I’m a mother now. Life, as expected, has changed. However, not as dramatically as I thought it would.
As I’m pushing my pram down a busy street to get my baby daughter to nap, I come across a group of teenagers. They barely glance at me before walking off the sidewalk to give me extra space. How kind of them, I think.
“Thank you!” I say hurriedly. They don’t look at me; their conversation doesn’t stop. To them, I’m just another mother and her baby; nothing worth noting. I used to think the same until I became a mother myself. I never used to look at a mother with a young baby and wonder how her body might be healing from birth, how exhausted she might be, how alone and isolated she might feel. I never saw her beyond a mother.
The label “mother” is an instant categorisation that takes away any shreds of who a person is beyond that. While I’m certainly proud and grateful to be a mum, I’m also more than that. I suppose I never spent much time thinking about how it might feel to have my place in the world change with this role.
My priorities have certainly shifted, and my time is fully absorbed by this small (incredibly cute) human whom I love with all my heart. But I’m still, strangely, me. I sort of expected that the day I would become a mother, a newer, better, and stronger version of myself would be born too.
While I was pregnant, I consumed all the inspiring posts on Instagram that had me thinking I would become a warrior. My old, boring self would be incinerated by the intensity of childbirth. I waited as eagerly for my own “rebirth” as I did to meet my own child. I was curious and excited to meet this new me. A mother. A strong, fierce, badass lioness.
However, the birth of my daughter was not quite the epic story I envisioned. I found myself feeling disappointed for not being stronger, more in tune with my body, and more heroic in the face of extraordinary pain. Instead, I was derailed and squashed by it.
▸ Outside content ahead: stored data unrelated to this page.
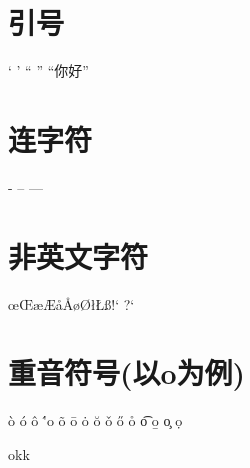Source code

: \documentclass{article}
\begin{document}
    \METAFONT{}
    \MF{}
    \MP{}


    \section{引号}
    `	'	``	''	``你好''
    \section{连字符}
    - -- ---
    \section{非英文字符}
    \oe \OE	\ae	\AE	\aa	\AA	\o	\O	\l	\L \ss \SS !` ?`
    \section{重音符号(以o为例)}
    \`o	\'o	\^o	\''o	\~o	\=o	\.o	\u{o}	\v{o} \H{o} \r{o} \t{o} \b{o} \c{o} \d{o}


    okk
\end{document}
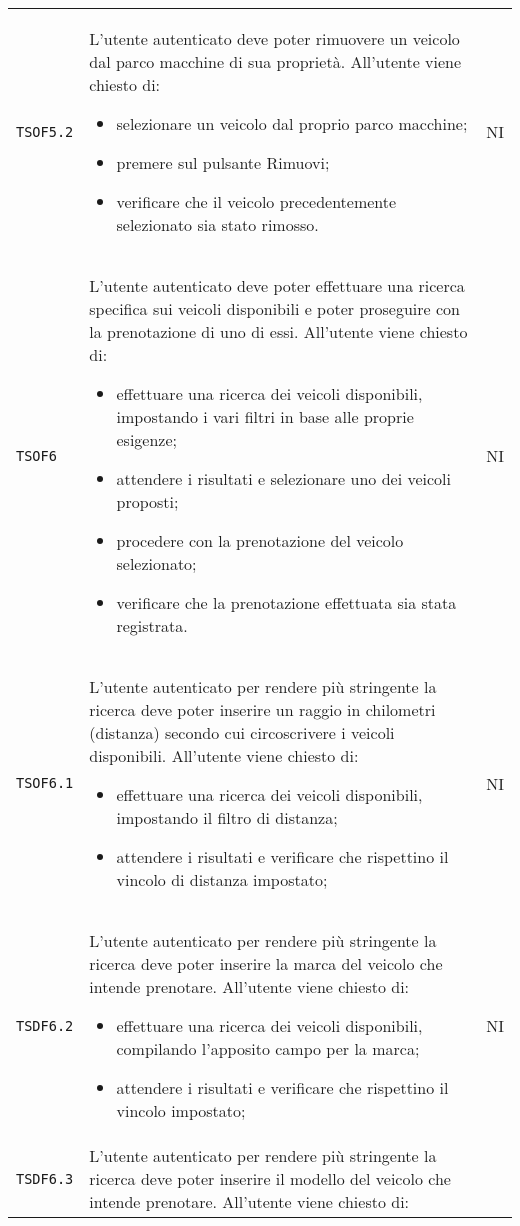 \begin{longtable}{ >{\centering}p{} >{\centering}p{}
			>{\centering}p{}}
		 \texttt{TSOF5.2}	&	L'utente autenticato deve poter rimuovere un veicolo dal parco macchine di sua proprietà. All'utente viene chiesto di:
		 \begin{itemize}
		 	\item selezionare un veicolo dal proprio parco macchine;
		 	\item premere sul pulsante Rimuovi;
		 	\item verificare che il veicolo precedentemente selezionato sia stato rimosso.
		 \end{itemize}	&	NI	\tabularnewline
		 \texttt{TSOF6}	&	L'utente autenticato deve poter effettuare una ricerca specifica sui veicoli disponibili e poter proseguire con la prenotazione di uno di essi. All'utente viene chiesto di:
		 \begin{itemize}
		 	\item effettuare una ricerca dei veicoli disponibili, impostando i vari filtri in base alle proprie esigenze;
		 	\item attendere i risultati e selezionare uno dei veicoli proposti;
		 	\item procedere con la prenotazione del veicolo selezionato;
		 	\item verificare che la prenotazione effettuata sia stata registrata.
		 \end{itemize}	&	NI	\tabularnewline
		 \texttt{TSOF6.1}	&	L'utente autenticato per rendere più stringente la ricerca deve poter inserire un raggio in chilometri (distanza) secondo cui circoscrivere i veicoli disponibili. All'utente viene chiesto di:
		 \begin{itemize}
		 	\item effettuare una ricerca dei veicoli disponibili, impostando il filtro di distanza;
		 	\item attendere i risultati e verificare che rispettino il vincolo di distanza impostato;
		 \end{itemize}	&	NI	\tabularnewline
		 \texttt{TSDF6.2}	&	L'utente autenticato per rendere più stringente la ricerca deve poter inserire la marca del veicolo che intende prenotare. All'utente viene chiesto di:
		 \begin{itemize}
		 	\item effettuare una ricerca dei veicoli disponibili, compilando l'apposito campo per la marca;
		 	\item attendere i risultati e verificare che rispettino il vincolo impostato;
		 \end{itemize}	&	NI	\tabularnewline
		  \texttt{TSDF6.3}	&	L'utente autenticato per rendere più stringente la ricerca deve poter inserire il modello del veicolo che intende prenotare. All'utente viene chiesto di:

\end{longtable}
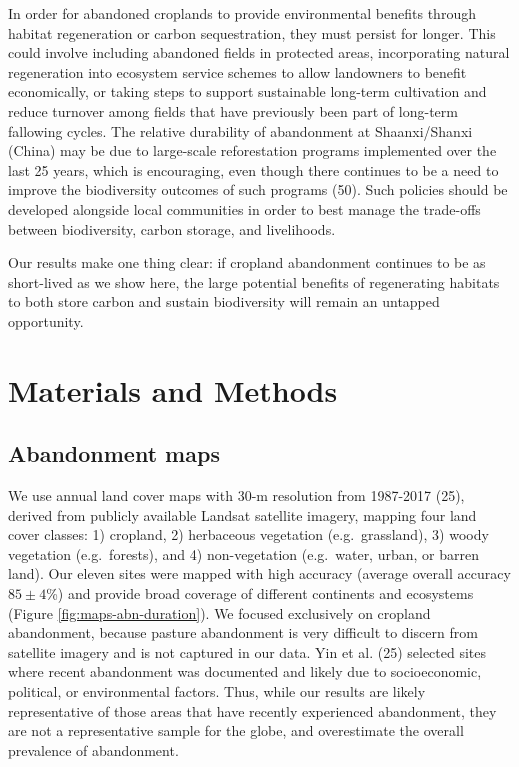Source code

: \documentclass[9pt,twocolumn,twoside,lineno]{pnas-new}
\begin{document}
In order for abandoned croplands to provide environmental benefits through habitat regeneration or carbon sequestration, they must persist for longer.
This could involve including abandoned fields in protected areas, incorporating natural regeneration into ecosystem service schemes to allow landowners to benefit economically, or taking steps to support sustainable long-term cultivation and reduce turnover among fields that have previously been part of long-term fallowing cycles.
The relative durability of abandonment at Shaanxi/Shanxi (China) may be due to large-scale reforestation programs implemented over the last 25 years, which is encouraging, even though there continues to be a need to improve the biodiversity outcomes of such programs (50).
Such policies should be developed alongside local communities in order to best manage the trade-offs between biodiversity, carbon storage, and livelihoods.

Our results make one thing clear: if cropland abandonment continues to be as short-lived as we show here, the large potential benefits of regenerating habitats to both store carbon and sustain biodiversity will remain an untapped opportunity.

\hypertarget{methods}{%
\section{Materials and Methods}\label{methods}}

\hypertarget{abandonment-maps}{%
\subsection{Abandonment maps}\label{abandonment-maps}}

We use annual land cover maps with 30-m resolution from 1987-2017 (25), derived from publicly available Landsat satellite imagery, mapping four land cover classes: 1) cropland, 2) herbaceous vegetation (e.g.~grassland), 3) woody vegetation (e.g.~forests), and 4) non-vegetation (e.g.~water, urban, or barren land).
Our eleven sites were mapped with high accuracy (average overall accuracy \(85\pm4\)\%) and provide broad coverage of different continents and ecosystems (Figure \ref{fig:maps-abn-duration}).
We focused exclusively on cropland abandonment, because pasture abandonment is very difficult to discern from satellite imagery and is not captured in our data.
Yin et al. (25) selected sites where recent abandonment was documented and likely due to socioeconomic, political, or environmental factors.
Thus, while our results are likely representative of those areas that have recently experienced abandonment, they are not a representative sample for the globe, and overestimate the overall prevalence of abandonment.
\end{document}
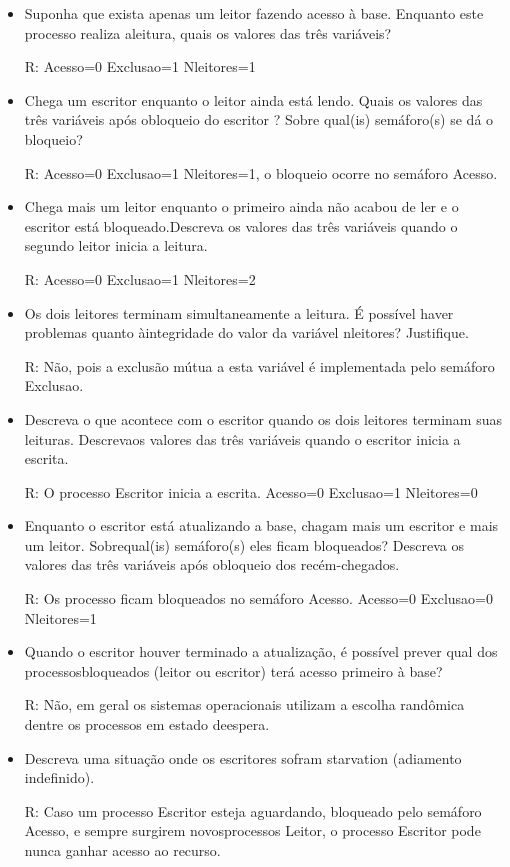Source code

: \begin{itemize}
 
\item Suponha que exista apenas um leitor fazendo acesso à
  base. Enquanto este processo realiza aleitura, quais os valores das
  três variáveis?  

  R: Acesso=0 Exclusao=1 Nleitores=1
 
\item Chega um escritor enquanto o leitor ainda está lendo. Quais os
  valores das três variáveis após obloqueio do escritor ? Sobre
  qual(is) semáforo(s) se dá o bloqueio?  

R: Acesso=0 Exclusao=1 Nleitores=1, o bloqueio ocorre no semáforo
Acesso.
 
\item Chega mais um leitor enquanto o primeiro ainda não acabou de ler
  e o escritor está bloqueado.Descreva os valores das três variáveis
  quando o segundo leitor inicia a leitura.  

R: Acesso=0 Exclusao=1 Nleitores=2
 
\item Os dois leitores terminam simultaneamente a leitura. É possível
  haver problemas quanto àintegridade do valor da variável nleitores?
  Justifique.  

R: Não, pois a exclusão mútua a esta variável é implementada pelo
semáforo Exclusao.
 
\item Descreva o que acontece com o escritor quando os dois leitores
  terminam suas leituras. Descrevaos valores das três variáveis quando
  o escritor inicia a escrita.  
  
  R: O processo Escritor inicia a escrita. Acesso=0 Exclusao=1
  Nleitores=0
 
\item Enquanto o escritor está atualizando a base, chagam mais um
  escritor e mais um leitor. Sobrequal(is) semáforo(s) eles ficam
  bloqueados? Descreva os valores das três variáveis após obloqueio
  dos recém-chegados.  

R: Os processo ficam bloqueados no semáforo Acesso. Acesso=0
Exclusao=0 Nleitores=1
 
\item Quando o escritor houver terminado a atualização, é possível
  prever qual dos processosbloqueados (leitor ou escritor) terá acesso
  primeiro à base?  

R: Não, em geral os sistemas operacionais utilizam a escolha randômica
dentre os processos em estado deespera.
 
\item Descreva uma situação onde os escritores sofram starvation
  (adiamento indefinido).  

  R: Caso um processo Escritor esteja aguardando, bloqueado pelo
  semáforo Acesso, e sempre surgirem novosprocessos Leitor, o processo
  Escritor pode nunca ganhar acesso ao recurso.
\end{itemize}



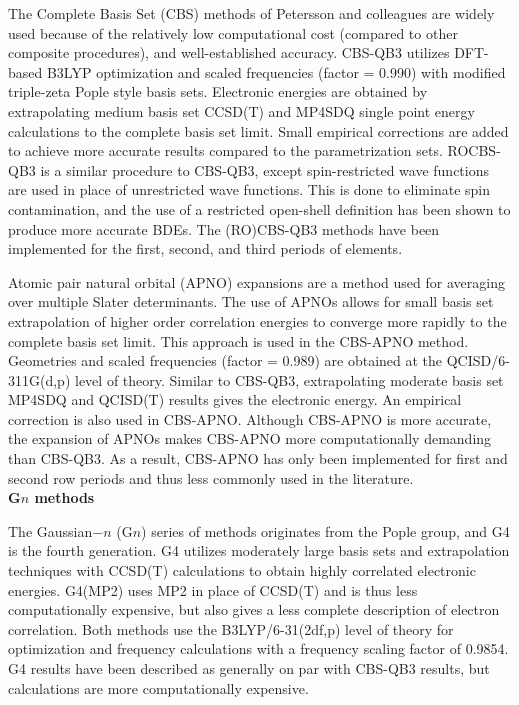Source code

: The Complete Basis Set (CBS) methods of Petersson and
colleagues\cite{Montgomery1999, Montgomery2000, Ochterski1996, Wood2006} are
widely used because of the relatively low computational cost (compared to other
composite procedures), and well-established accuracy.\cite{Somers2015,
Simmie2015} CBS-QB3\cite{Montgomery1999, Montgomery2000} utilizes DFT-based
B3LYP optimization and scaled frequencies (factor = 0.990) with modified
triple-zeta Pople style basis sets. Electronic energies are obtained by
extrapolating medium basis set CCSD(T) and MP4SDQ single point energy
calculations to the complete basis set limit. Small empirical corrections are
added to achieve more accurate results compared to the parametrization
sets.\cite{Petersson2001} ROCBS-QB3 is a similar procedure to CBS-QB3, except
spin-restricted wave functions are used in place of unrestricted wave
functions. This is done to eliminate spin contamination, and the use of a
restricted open-shell definition has been shown to produce more accurate
BDEs.\cite{DiLabio1999} The (RO)CBS-QB3 methods have been implemented for the
first, second, and third periods of elements.

Atomic pair natural orbital (APNO) expansions are a method used for averaging
over multiple Slater determinants. The use of APNOs allows for small basis set
extrapolation of higher order correlation energies to converge more rapidly to
the complete basis set limit. This approach is used in the CBS-APNO
method.\cite{Ochterski1996} Geometries and scaled frequencies (factor = 0.989)
are obtained at the QCISD/6-311G(d,p) level of theory. Similar to CBS-QB3,
extrapolating moderate basis set MP4SDQ and QCISD(T) results gives the
electronic energy. An empirical correction is also used in CBS-APNO. Although
CBS-APNO is more accurate, the expansion of APNOs makes CBS-APNO more
computationally demanding than CBS-QB3. As a result, CBS-APNO has only been
implemented for first and second row periods and thus less commonly used in the
literature.  \\

\noindent \textbf{G$n$ methods}

The Gaussian$-n$ (G$n$) series of methods originates from the Pople
group,\cite{Pople1989} and G4 is the fourth generation. G4 utilizes moderately
large basis sets and extrapolation techniques with CCSD(T) calculations to
obtain highly correlated electronic energies. G4(MP2) uses MP2 in place of
CCSD(T) and is thus less computationally expensive, but also gives a less
complete description of electron correlation. Both methods use the
B3LYP/6-31(2df,p) level of theory for optimization and frequency calculations
with a frequency scaling factor of 0.9854. G4 results have been described as
generally on par with CBS-QB3 results,\cite{Somers2015, Simmie2015} but
calculations are more computationally expensive.

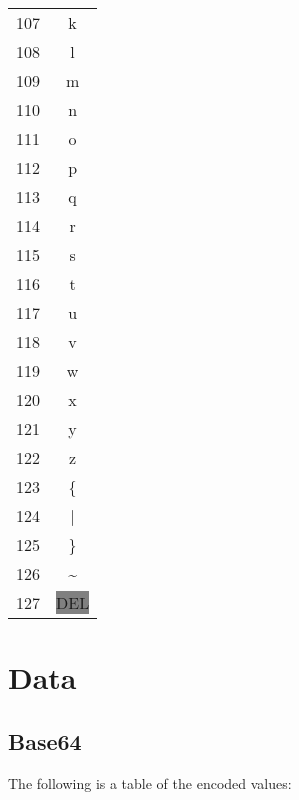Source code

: {\begin{tabular}{c c}
  107 & k \\
  108 & l \\
  109 & m \\
  110 & n \\
  111 & o \\
  112 & p \\
  113 & q \\
  114 & r \\
  115 & s \\
  116 & t \\
  117 & u \\
  118 & v \\
  119 & w \\
  120 & x \\
  121 & y \\
  122 & z \\
  123 & \{ \\
  124 & | \\
  125 & \} \\
  126 & \textasciitilde \\
  127 & \colorbox{gray}{DEL} \\
\end{tabular}}

\newpage
\section{Data}

\subsection{Base64}

The following is a table of the encoded values:

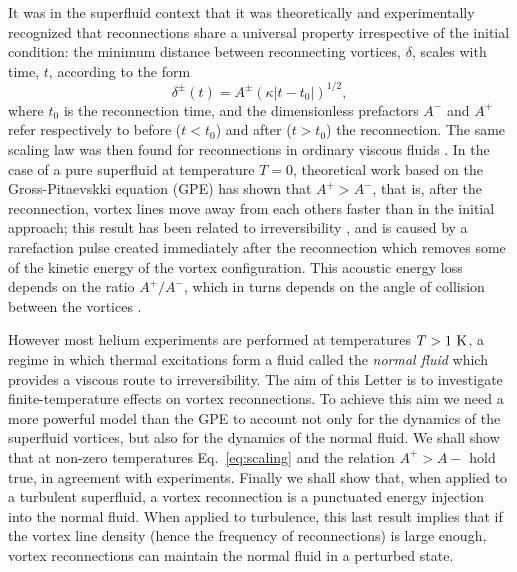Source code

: \documentclass[%
 reprint,
 amsmath,amssymb,
 aps,
 prl,
]{revtex4-2}
\begin{document}
It was in the superfluid context that it was theoretically and
experimentally recognized
\cite{nazarenko2003,bewley2008,paoletti2010,zuccherQuantumVortexReconnections2012a,villoisUniversalNonuniversalAspects2017a,galantucciCrossoverInteractionDriven2019a}
that reconnections share a universal property irrespective of the initial
condition: the minimum distance between reconnecting 
vortices, $\delta$, scales with time, $t$, according to the form
\begin{equation}
\label{eq:scaling}
	\delta^{\pm}(t) = A^{\pm} (\kappa|t-t_0|)^{1/2},
\end{equation} 
\noindent
where $t_0$ is the reconnection time, and the dimensionless
prefactors $A^-$ and $A^+$ refer respectively to before
($t<t_0$) and after ($t>t_0$) the reconnection. The same scaling law
was then found for reconnections in ordinary viscous fluids 
\cite{yaoSeparationScalingViscous2020}. In the case of a pure
superfluid at temperature $T=0$, theoretical work based on
the Gross-Pitaevskki equation (GPE) has shown that
$A^+>A^-$, that is, after the reconnection, vortex lines move away from 
each others faster than in the initial approach; this result has been
related to irreversibility \cite{villoisIrreversibleDynamicsVortex2020},
and is caused by a rarefaction pulse created immediately after the reconnection\cite{leadbeaterSoundEmissionDue2001b,zuccherQuantumVortexReconnections2012a} which
removes some of the kinetic energy of the vortex configuration.
This acoustic energy loss depends on
the ratio $A^+/A^-$, which in turns depends on the angle of collision
between the vortices \cite{villoisIrreversibleDynamicsVortex2020}. 

However most helium experiments
are performed at temperatures $T>1~\rm K$, a regime in which thermal 
excitations form a fluid called the {\it normal fluid} which provides a viscous
route to irreversibility. The aim of this Letter is to investigate
finite-temperature effects on vortex reconnections. 
To achieve this aim we need a more powerful
model than the GPE to account not only for the dynamics of the
superfluid vortices, but also for the dynamics of the normal fluid.
We shall show that at non-zero temperatures Eq.~\ref{eq:scaling} and the
relation $A^+>A-$ hold true, in agreement with experiments. Finally we shall
show that, when applied to a turbulent superfluid, a vortex
reconnection is a punctuated energy injection into the normal fluid.
When applied to turbulence, this last result implies that if the vortex line density (hence the frequency of reconnections) is large enough, vortex
reconnections can maintain the normal fluid in a perturbed state.
\end{document}
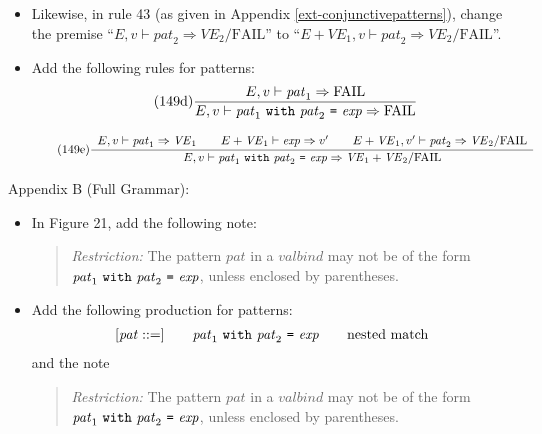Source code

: \documentclass[twoside,titlepage]{article}
\begin{document}
\begin{appendix}
\begin{itemize}
\item Likewise, in rule 43 (as given in Appendix \ref{ext-conjunctivepatterns}), change the premise ``$E,v \vdash \mathit{pat}_2 \Rightarrow \mathit{VE}_2/\mbox{FAIL}$'' to ``$E+\mathit{VE}_1,v \vdash \mathit{pat}_2 \Rightarrow \mathit{VE}_2/\mbox{FAIL}$''.

\item Add the following rules for patterns:
  \begin{equation}
  \tag{149d}
  \frac{
  E,v \vdash \mathit{pat}_1 \Rightarrow \mbox{FAIL}
  }{
  E,v \vdash \mathit{pat}_1~{\tt{with}}~\mathit{pat}_2~\mbox{\tt=}~\mathit{exp} \Rightarrow \mbox{FAIL}
  }
  \end{equation}

  \begin{equation}
  \tag{149e}
  \frac{
  \begin{array}{c}
  E,v \vdash \mathit{pat}_1 \Rightarrow \mathit{VE}_1
  \qquad
  E+\mathit{VE}_1 \vdash \mathit{exp} \Rightarrow v'
  \qquad
  E+\mathit{VE}_1,v' \vdash \mathit{pat}_2 \Rightarrow \mathit{VE}_2/\mbox{FAIL}
  \end{array}
  }{
  E,v \vdash \mathit{pat}_1~{\tt{with}}~\mathit{pat}_2~\mbox{\tt=}~\mathit{exp} \Rightarrow \mathit{VE}_1+\mathit{VE}_2/\mbox{FAIL}
  }
  \end{equation}
\end{itemize}

Appendix B (Full Grammar):
\begin{itemize}
\item In Figure 21, add the following note:
  \begin{quote}
  {\it Restriction:} The pattern $\mathit{pat}$ in a $\mathit{valbind}$ may not be of the form $\mathit{pat}_1~{\tt{with}}~\mathit{pat}_2~\mbox{\tt=}~\mathit{exp}$, unless enclosed by parentheses.
  \end{quote}

\item Add the following production for patterns:
  $$
  \begin{array}{l@{\qquad}l@{\qquad}l}
   [\mathit{pat} ::=] & \mathit{pat}_1~{\tt{with}}~\mathit{pat}_2~\mbox{\tt=}~\mathit{exp} & \textrm{nested match}
  \end{array}
  $$
  and the note
  \begin{quote}
  {\it Restriction:} The pattern $\mathit{pat}$ in a $\mathit{valbind}$ may not be of the form $\mathit{pat}_1~{\tt{with}}~\mathit{pat}_2~\mbox{\tt=}~\mathit{exp}$, unless enclosed by parentheses.
  \end{quote}
\end{itemize}


\end{appendix}
\end{document}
I felt like I was drowning in a stormy ocean, being knocked back again and again by the waves and on the verge of passing out from lack of literal oxygen. I felt powerless. There was a point I genuinely wanted to have someone knock me out. I couldn’t take it anymore. Where was my strength in these moments? Where was my inner lioness? In the end, my baby girl did eventually come out happy and healthy. I suppose that’s all that matters, right?
I know many people didn’t have the births they planned and expected. It seems there are some pretty high expectations around birth. There are some amazing stories that are meant to reframe birth as a powerful and life-affirming event that all of us women can do effectively in a tub, with candles, and with zero pain relief. (At least that’s the message I got.)
I know women who have had these wonderful Instagrammable births, and I know others who have definitely not. I think I’m somewhere in the middle of it all, and yet, I still feel disappointed. I wonder if I had unrealistic expectations on what it meant to birth a baby and become a mother.
It was so inspiring during my pregnancy to read about rebirths and triumphant stories of strong mothers; I deliberately tried to stay away from the horror stories. In all honesty, I don’t think anything could have properly prepared me for birth, let alone becoming a mother. I was entering into completely new territory, like preparing to visit a planet I had only just learned about.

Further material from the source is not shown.